Naturally Fermented Sourdough
Barefoot Sommelier’s Barefoot Bread
Naturally Fermented Sourdough Bread
Naturally fermented sourdough comes from a complex living culture that produces lactic acid and CO2 by changing starches into sugars that feed the wild yeast cultures, weakening the gluten (producing a denser bread) and will generally last longer than other bread because of the lower acidity which is inhospitable to many molds and bacteria. Barefoot Bread can last around a week at room temperature when stored properly.
People with gluten intolerances (Not Celiac) generally can eat sourdoughs with little or no discomfort as the gluten is weakened by the fermentation process.
Supermarket sourdough products are usually not biological in the sense that no fermentation has happened. The sour taste has been produced by adding dried or liquid form lactic acid and Lactobacillus culture.
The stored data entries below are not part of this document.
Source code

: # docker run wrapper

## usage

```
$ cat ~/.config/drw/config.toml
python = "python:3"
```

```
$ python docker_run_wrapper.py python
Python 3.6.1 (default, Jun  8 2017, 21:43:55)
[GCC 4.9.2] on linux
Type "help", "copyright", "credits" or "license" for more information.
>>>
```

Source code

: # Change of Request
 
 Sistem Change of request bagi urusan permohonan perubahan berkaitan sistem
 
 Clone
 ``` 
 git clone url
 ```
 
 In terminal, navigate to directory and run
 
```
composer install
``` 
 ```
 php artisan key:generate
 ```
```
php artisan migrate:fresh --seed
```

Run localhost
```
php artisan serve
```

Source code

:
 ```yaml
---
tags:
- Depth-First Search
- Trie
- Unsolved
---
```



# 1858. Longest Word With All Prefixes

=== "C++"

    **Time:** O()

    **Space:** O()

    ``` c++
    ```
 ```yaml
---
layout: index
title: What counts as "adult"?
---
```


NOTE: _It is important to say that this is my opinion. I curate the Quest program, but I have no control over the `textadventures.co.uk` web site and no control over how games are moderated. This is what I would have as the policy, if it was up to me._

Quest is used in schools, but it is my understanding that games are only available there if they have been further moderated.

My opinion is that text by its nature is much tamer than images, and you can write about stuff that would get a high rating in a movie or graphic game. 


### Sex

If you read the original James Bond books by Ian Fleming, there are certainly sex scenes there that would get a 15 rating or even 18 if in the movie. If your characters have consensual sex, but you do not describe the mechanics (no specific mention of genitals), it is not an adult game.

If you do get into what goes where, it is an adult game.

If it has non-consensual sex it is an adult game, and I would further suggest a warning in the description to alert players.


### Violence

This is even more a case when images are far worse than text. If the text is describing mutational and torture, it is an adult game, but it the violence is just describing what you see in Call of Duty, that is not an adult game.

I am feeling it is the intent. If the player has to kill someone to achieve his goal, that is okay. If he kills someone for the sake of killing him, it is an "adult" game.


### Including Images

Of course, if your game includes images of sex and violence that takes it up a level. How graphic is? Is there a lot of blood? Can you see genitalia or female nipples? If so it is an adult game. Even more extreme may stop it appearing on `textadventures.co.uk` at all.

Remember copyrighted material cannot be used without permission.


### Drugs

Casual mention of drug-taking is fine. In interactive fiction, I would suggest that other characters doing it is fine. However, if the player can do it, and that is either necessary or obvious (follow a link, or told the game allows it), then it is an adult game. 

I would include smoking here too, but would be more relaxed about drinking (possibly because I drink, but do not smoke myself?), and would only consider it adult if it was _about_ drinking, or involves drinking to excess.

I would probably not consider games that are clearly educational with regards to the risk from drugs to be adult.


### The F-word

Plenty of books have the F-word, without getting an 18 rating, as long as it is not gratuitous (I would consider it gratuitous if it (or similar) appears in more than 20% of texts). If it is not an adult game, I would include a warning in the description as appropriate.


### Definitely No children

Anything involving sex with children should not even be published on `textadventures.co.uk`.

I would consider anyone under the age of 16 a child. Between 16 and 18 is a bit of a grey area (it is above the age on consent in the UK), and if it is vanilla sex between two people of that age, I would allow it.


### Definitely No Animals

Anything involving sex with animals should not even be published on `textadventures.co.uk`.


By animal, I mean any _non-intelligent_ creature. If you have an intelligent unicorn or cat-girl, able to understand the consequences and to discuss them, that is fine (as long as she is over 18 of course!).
True sourdough starts with a culture of flour and water that has been inoculated naturally or artificially with yeast (usually wild/local as Barefoot’s is). This culture takes one to three weeks to populate the flour and water mixture and start producing a bubbling frothy mass of living bacteria
Once the wild yeast population has shown it’s presence the starter must be ‘fed’ a new mix of flour and water daily or it dies over a few days.
The Start of the Bread Making Process
From this starter it is now possible to make the leaven which is the basis for the bead. Starter is mixed into a fresh flour/water mixture and set aside for 5 hours or more to produce an active mixture much like the starter.
The pre-mix dough is made by adding more flour and water and mixing thoroughly till there’s now lumps or dry spots (We do it all by hand). This is left for at least a half hour (depending on the type of flour) then salt and a touch more water is added and mixed in thoroughly by hand once again then set aside to rest for an hour.
For the next three hours the dough will be stretched by hand and rested repeatedly till the dough increases in volume and the dough acquires a silky fondant texture.
The dough is then set aside to rest and then is portioned, shaped and rested overnight to rise. Early in the morning the bread is baked, packaged still warm and delivered to you.
The entire process takes 36 hours and cannot be duplicated by any other means. It is the very definition of ‘slow food’ but more rewarding than most.